*** Opening of Information ***
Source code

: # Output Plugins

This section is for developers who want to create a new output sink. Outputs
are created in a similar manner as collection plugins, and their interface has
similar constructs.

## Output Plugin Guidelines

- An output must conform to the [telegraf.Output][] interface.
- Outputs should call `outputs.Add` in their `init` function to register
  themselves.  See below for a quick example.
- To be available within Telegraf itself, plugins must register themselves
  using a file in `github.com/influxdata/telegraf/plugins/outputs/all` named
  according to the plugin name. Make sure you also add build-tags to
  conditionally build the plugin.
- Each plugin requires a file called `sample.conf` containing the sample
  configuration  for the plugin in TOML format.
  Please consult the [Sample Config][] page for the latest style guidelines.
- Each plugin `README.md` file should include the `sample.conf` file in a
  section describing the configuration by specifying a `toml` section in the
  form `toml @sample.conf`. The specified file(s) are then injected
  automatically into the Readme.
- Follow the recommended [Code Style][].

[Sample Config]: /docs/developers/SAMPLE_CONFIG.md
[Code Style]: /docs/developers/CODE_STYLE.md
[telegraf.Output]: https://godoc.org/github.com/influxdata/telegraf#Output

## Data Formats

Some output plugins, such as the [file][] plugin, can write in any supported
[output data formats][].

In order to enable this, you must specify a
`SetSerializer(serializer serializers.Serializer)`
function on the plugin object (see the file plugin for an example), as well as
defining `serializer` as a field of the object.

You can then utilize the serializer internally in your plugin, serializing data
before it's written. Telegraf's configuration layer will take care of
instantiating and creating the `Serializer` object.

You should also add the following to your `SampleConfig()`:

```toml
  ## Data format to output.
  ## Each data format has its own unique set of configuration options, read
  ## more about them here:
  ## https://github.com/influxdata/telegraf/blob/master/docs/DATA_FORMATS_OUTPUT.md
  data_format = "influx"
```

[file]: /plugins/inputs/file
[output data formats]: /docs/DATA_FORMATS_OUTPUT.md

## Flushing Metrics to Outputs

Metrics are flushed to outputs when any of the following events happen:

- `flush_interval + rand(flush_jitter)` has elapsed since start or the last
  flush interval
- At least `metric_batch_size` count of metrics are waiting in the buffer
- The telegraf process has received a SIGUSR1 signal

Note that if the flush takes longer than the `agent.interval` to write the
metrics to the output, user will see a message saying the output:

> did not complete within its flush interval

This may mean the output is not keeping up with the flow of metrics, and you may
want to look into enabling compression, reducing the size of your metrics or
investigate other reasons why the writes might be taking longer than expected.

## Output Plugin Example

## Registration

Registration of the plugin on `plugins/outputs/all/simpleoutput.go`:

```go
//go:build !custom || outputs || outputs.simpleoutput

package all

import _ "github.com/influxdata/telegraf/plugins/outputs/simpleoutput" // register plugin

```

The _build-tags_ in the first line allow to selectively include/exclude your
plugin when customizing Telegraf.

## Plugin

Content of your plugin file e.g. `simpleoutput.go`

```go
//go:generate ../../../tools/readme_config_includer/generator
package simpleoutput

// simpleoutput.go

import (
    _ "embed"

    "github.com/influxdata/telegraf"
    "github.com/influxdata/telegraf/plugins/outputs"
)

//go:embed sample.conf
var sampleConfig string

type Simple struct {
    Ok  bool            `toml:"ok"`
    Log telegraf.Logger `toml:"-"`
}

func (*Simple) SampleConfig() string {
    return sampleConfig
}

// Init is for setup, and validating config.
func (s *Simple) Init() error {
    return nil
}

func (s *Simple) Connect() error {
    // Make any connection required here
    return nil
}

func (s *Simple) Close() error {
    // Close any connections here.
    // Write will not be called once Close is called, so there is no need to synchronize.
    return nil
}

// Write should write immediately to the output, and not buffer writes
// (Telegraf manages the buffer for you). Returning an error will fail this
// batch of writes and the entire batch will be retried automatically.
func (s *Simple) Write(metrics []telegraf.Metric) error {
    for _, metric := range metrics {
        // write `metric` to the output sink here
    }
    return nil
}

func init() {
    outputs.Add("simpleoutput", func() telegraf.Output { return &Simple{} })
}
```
*** Close of Information ***
Give back exactly the lines from the one containing "## Registration" through the end of the listing above, with both ends included and nothing added.

Response box:
## Registration

Registration of the plugin on `plugins/outputs/all/simpleoutput.go`:

```go
//go:build !custom || outputs || outputs.simpleoutput

package all

import _ "github.com/influxdata/telegraf/plugins/outputs/simpleoutput" // register plugin

```

The _build-tags_ in the first line allow to selectively include/exclude your
plugin when customizing Telegraf.

## Plugin

Content of your plugin file e.g. `simpleoutput.go`

```go
//go:generate ../../../tools/readme_config_includer/generator
package simpleoutput

// simpleoutput.go

import (
    _ "embed"

    "github.com/influxdata/telegraf"
    "github.com/influxdata/telegraf/plugins/outputs"
)

//go:embed sample.conf
var sampleConfig string

type Simple struct {
    Ok  bool            `toml:"ok"`
    Log telegraf.Logger `toml:"-"`
}

func (*Simple) SampleConfig() string {
    return sampleConfig
}

// Init is for setup, and validating config.
func (s *Simple) Init() error {
    return nil
}

func (s *Simple) Connect() error {
    // Make any connection required here
    return nil
}

func (s *Simple) Close() error {
    // Close any connections here.
    // Write will not be called once Close is called, so there is no need to synchronize.
    return nil
}

// Write should write immediately to the output, and not buffer writes
// (Telegraf manages the buffer for you). Returning an error will fail this
// batch of writes and the entire batch will be retried automatically.
func (s *Simple) Write(metrics []telegraf.Metric) error {
    for _, metric := range metrics {
        // write `metric` to the output sink here
    }
    return nil
}

func init() {
    outputs.Add("simpleoutput", func() telegraf.Output { return &Simple{} })
}
```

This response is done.